*** Opening of Provided entries ***

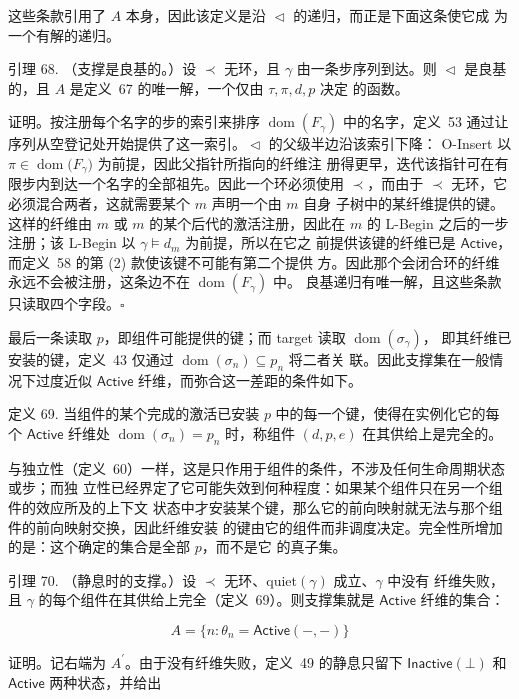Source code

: \documentclass[
  10
]{article}
\begin{document}
这些条款引用了 \(A\) 本身，因此该定义是沿 \(\vartriangleleft\) 的递归，而正是下面这条使它成
为一个有解的递归。

引理 68. （支撑是良基的。）设 \(\prec\) 无环，且 \(\gamma\) 由一条步序列到达。则
\(\vartriangleleft\) 是良基的，且 \(A\) 是定义~67 的唯一解，一个仅由 \(\tau, \pi, d, p\) 决定
的函数。

证明。按注册每个名字的步的索引来排序 \(\operatorname{dom}(F_{\gamma})\) 中的名字，定义~53
通过让序列从空登记处开始提供了这一索引。\(\vartriangleleft\) 的父级半边沿该索引下降：
O-Insert 以 \(\pi \in \operatorname{dom}\big(F_{\gamma}\big)\) 为前提，因此父指针所指向的纤维注
册得更早，迭代该指针可在有限步内到达一个名字的全部祖先。因此一个环必须使用
\(\prec\)，而由于 \(\prec\) 无环，它必须混合两者，这就需要某个 \(m\) 声明一个由 \(m\) 自身
子树中的某纤维提供的键。这样的纤维由 \(m\) 或 \(m\) 的某个后代的激活注册，因此在
\(m\) 的 L-Begin 之后的一步注册；该 L-Begin 以 \(\gamma \models d_{m}\) 为前提，所以在它之
前提供该键的纤维已是 \(\mathsf{Active}\)，而定义~58 的第 (2) 款使该键不可能有第二个提供
方。因此那个会闭合环的纤维永远不会被注册，这条边不在 \(\operatorname{dom}(F_{\gamma})\) 中。
良基递归有唯一解，且这些条款只读取四个字段。\(\square\)

最后一条读取 \(p\)，即组件可能提供的键；而 target 读取 \(\operatorname{dom}(\sigma_{\gamma})\)，
即其纤维已安装的键，定义~43 仅通过 \(\operatorname{dom}(\sigma_{n}) \subseteq p_{n}\) 将二者关
联。因此支撑集在一般情况下过度近似 \(\mathsf{Active}\) 纤维，而弥合这一差距的条件如下。

定义 69. 当组件的某个完成的激活已安装 \(p\) 中的每一个键，使得在实例化它的每个
\(\mathsf{Active}\) 纤维处 \(\operatorname{dom}(\sigma_{n}) = p_{n}\) 时，称组件 \((d, p, e)\)
在其供给上是完全的。

与独立性（定义~60）一样，这是只作用于组件的条件，不涉及任何生命周期状态或步；而独
立性已经界定了它可能失效到何种程度：如果某个组件只在另一个组件的效应所及的上下文
状态中才安装某个键，那么它的前向映射就无法与那个组件的前向映射交换，因此纤维安装
的键由它的组件而非调度决定。完全性所增加的是：这个确定的集合是全部 \(p\)，而不是它
的真子集。

引理 70. （静息时的支撑。）设 \(\prec\) 无环、\(\mathrm{quiet}(\gamma)\) 成立、\(\gamma\) 中没有
纤维失败，且 \(\gamma\) 的每个组件在其供给上完全（定义~69）。则支撑集就是
\(\mathsf{Active}\) 纤维的集合：

\[
A = \{ n : \theta_{n} = \mathsf{Active}(-,-) \} \tag{64}
\]

证明。记右端为 \(A^{\prime}\)。由于没有纤维失败，定义~49 的静息只留下
\(\mathsf{Inactive}(\bot)\) 和 \(\mathsf{Active}\) 两种状态，并给出
\end{document}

*** Close of Provided entries ***

Within these records, how many lines include the word "vartriangleleft"? The reply should be that number alone.

3